Re: AIO v2.5 - Mailing list pgsql-hackers

From Noah Misch
Subject Re: AIO v2.5
Date
Msg-id 20250404211802.fc.nmisch@google.com
Whole thread Raw
In response to Re: AIO v2.5  (Andres Freund <andres@anarazel.de>)
Responses Re: AIO v2.5
List pgsql-hackers
On Fri, Apr 04, 2025 at 03:16:18PM -0400, Andres Freund wrote:
> On 2025-04-03 12:40:23 -0700, Noah Misch wrote:
> > On Thu, Apr 03, 2025 at 02:19:43PM -0400, Andres Freund wrote:

> > In the general case, we could want client requests as follows:
> > 
> > - If completor==definer and has not dropped pin:
> >   - Make defined before verifying page.  That's all.  It might be cleaner to
> >     do this when first retrieving a return value from io_uring, since this
> >     just makes up for what Valgrind already does for readv().
> 
> Yea, I think it's better to do that in io_uring. It's what I have done in the
> attached.
> 
> 
> > - If completor!=definer or has dropped pin:
> >   - Make NOACCESS in definer when definer cedes its own pin.
> 
> That's the current behaviour for shared buffers, right?

Yes.

> >   - For io_method=worker, make UNDEFINED before starting readv().  It might be
> >     cleanest to do this when the worker first acts as the owner of the AIO
> >     subsystem pin, if that's a clear moment earlier than readv().
> 
> Hm, what do we need this for?

At the time, we likely didn't need it:

- If the worker does its own PinBuffer*()+unpin, we don't need it.  Those
  functions do the Valgrind client requests.
- If the worker relies on the AIO-subsystem-owned pin and does neither regular
  pin nor regular unpin, we don't need it.  Buffers are always "defined".
- If the worker relies on the AIO-subsystem-owned pin to skip PinBuffer*() but
  uses regular unpin code, then the buffer may be NOACCESS.  Then one would
  need this.  But this would be questionable for other reasons.

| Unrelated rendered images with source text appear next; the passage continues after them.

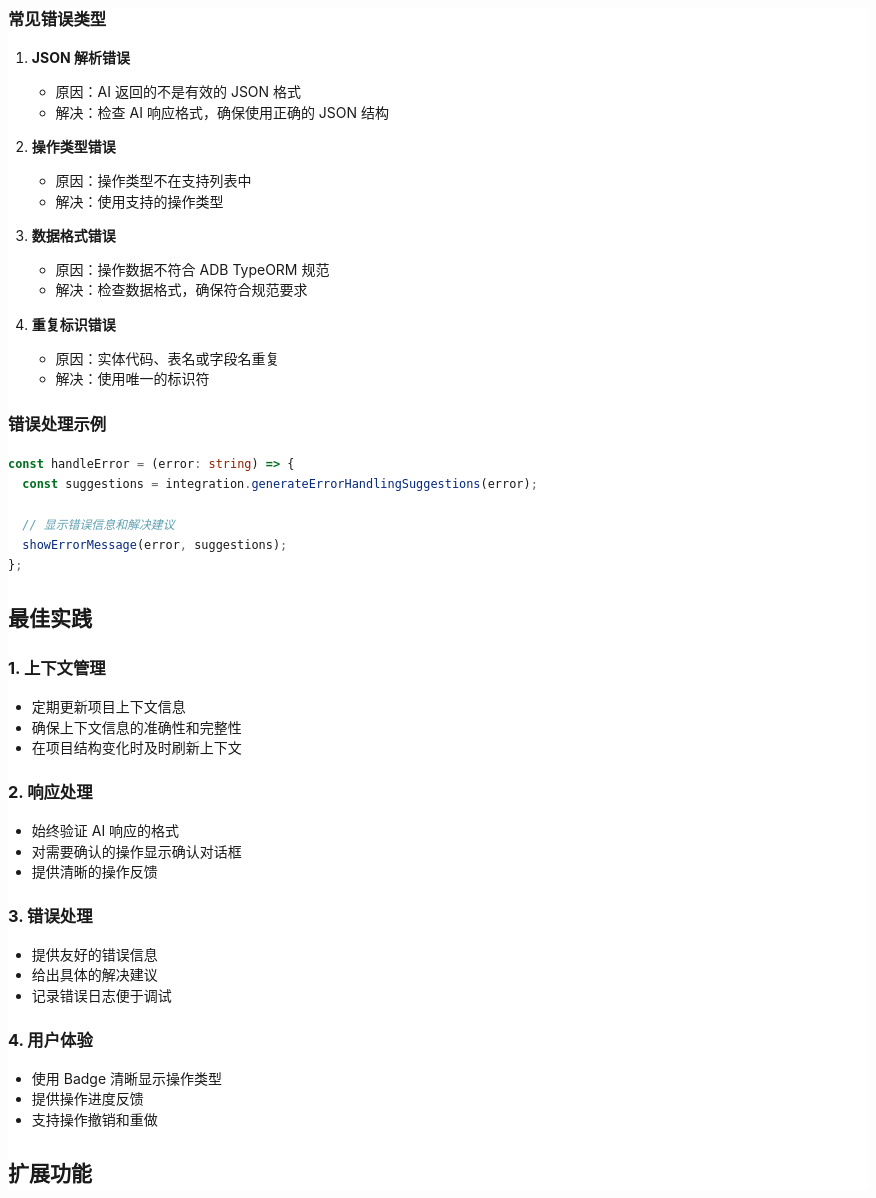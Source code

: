 ### 常见错误类型

1. **JSON 解析错误**
   - 原因：AI 返回的不是有效的 JSON 格式
   - 解决：检查 AI 响应格式，确保使用正确的 JSON 结构

2. **操作类型错误**
   - 原因：操作类型不在支持列表中
   - 解决：使用支持的操作类型

3. **数据格式错误**
   - 原因：操作数据不符合 ADB TypeORM 规范
   - 解决：检查数据格式，确保符合规范要求

4. **重复标识错误**
   - 原因：实体代码、表名或字段名重复
   - 解决：使用唯一的标识符

### 错误处理示例

```typescript
const handleError = (error: string) => {
  const suggestions = integration.generateErrorHandlingSuggestions(error);
  
  // 显示错误信息和解决建议
  showErrorMessage(error, suggestions);
};
```

## 最佳实践

### 1. 上下文管理
- 定期更新项目上下文信息
- 确保上下文信息的准确性和完整性
- 在项目结构变化时及时刷新上下文

### 2. 响应处理
- 始终验证 AI 响应的格式
- 对需要确认的操作显示确认对话框
- 提供清晰的操作反馈

### 3. 错误处理
- 提供友好的错误信息
- 给出具体的解决建议
- 记录错误日志便于调试

### 4. 用户体验
- 使用 Badge 清晰显示操作类型
- 提供操作进度反馈
- 支持操作撤销和重做

## 扩展功能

Your proposed change to set NOACCESS in buffer_readv_complete_one() interacts
with things further, making the UNDEFINED necessary.

> >   - Make DEFINED in completor before verifying page.  It might be cleaner to
> >     do this when the completor first retrieves a return value from io_uring,
> >     since this just makes up for what Valgrind already does for readv().
> 
> I think we can't rely on the marking during retrieving it from io_uring, as
> that might have happened in a different backend for a temp buffer. That'd only
> happen if we got io_uring events for *another* IO that involved a shared rel,
> but it can happen.

Good point.  I think the VALGRIND_MAKE_MEM_DEFINED() in
pgaio_uring_drain_locked() isn't currently needed at all.  If
completor-subxact==definer-subxact, PinBuffer() already did what Valgrind
needs.  Otherwise, buffer_readv_complete_one() does what Valgrind needs.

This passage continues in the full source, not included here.